By Andrew Osborn
MOSCOW (Reuters) -A top Russian general accused by Ukraine of being responsible for the use of chemical weapons against Ukrainian troops has been assassinated in Moscow using a bomb hidden in an electric scooter, Russian investigators said on Tuesday.
Lieutenant General Igor Kirillov, who was chief of Russia's Nuclear, Biological and Chemical Protection Troops, was killed outside an apartment building on Ryazansky Prospekt along with his assistant, Russia's Investigative Committee, which probes serious crimes, said in a statement.
Photographs posted on Russian Telegram channels showed a shattered entrance to a building littered with rubble and two bodies lying in the blood-stained snow.
Reuters footage from the scene showed a police cordon. Investigators said they had opened a criminal case into the murder of two servicemen. Law enforcement sources told Russian media it was likely to be upgraded into a terrorism case.
Russia denies Ukrainian allegations it uses chemical weapons on the battlefield and Kirillov, who was married with two sons, was himself sometimes shown on state TV accusing Ukraine of violating nuclear safety protocols.
Britain in October imposed sanctions on Kirillov and his nuclear protection forces for using riot control agents and over multiple reports of the use of the toxic choking agent chloropicrin on the battlefield.

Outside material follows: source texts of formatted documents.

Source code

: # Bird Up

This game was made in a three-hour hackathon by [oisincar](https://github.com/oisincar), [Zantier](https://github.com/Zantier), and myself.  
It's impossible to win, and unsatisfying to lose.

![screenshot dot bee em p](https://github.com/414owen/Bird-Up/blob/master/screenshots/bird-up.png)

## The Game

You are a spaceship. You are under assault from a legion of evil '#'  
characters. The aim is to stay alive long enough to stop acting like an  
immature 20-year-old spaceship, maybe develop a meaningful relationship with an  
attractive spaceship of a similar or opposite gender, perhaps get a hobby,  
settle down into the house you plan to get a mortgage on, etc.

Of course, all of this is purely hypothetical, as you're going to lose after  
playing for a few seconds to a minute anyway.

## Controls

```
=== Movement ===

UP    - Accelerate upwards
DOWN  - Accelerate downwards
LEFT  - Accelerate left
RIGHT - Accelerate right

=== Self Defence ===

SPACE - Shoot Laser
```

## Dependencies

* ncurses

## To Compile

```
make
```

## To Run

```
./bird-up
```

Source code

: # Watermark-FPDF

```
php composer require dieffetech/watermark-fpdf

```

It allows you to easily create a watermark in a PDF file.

There was no immediate comment on his murder from Ukraine where state prosecutors were reported on Monday to have charged Kirillov in absentia with the alleged use of banned chemical weapons, the Kyiv Independent cited the Security Service of Ukraine as saying.
Russia has accused Ukraine of carrying out a string of targeted assassinations on its soil since the start of Moscow's full-scale war on Ukraine in February 2022.
The most high-profile cases include the 2022 killing of Darya Dugina, the daughter of Russian nationalist ideologue Alexander Dugin, in a car bomb attack, the murder of pro-war blogger Vladlen Tatarsky in a 2023 cafe bombing and the shooting last year of a Russian submarine commander accused of war crimes by Kyiv.
Russia's radioactive, chemical and biological defence troops, known as RKhBZ, which Kirillov commanded are special forces who operate under conditions of radioactive, chemical and biological contamination and who are tasked with protecting ground forces operating in extreme conditions.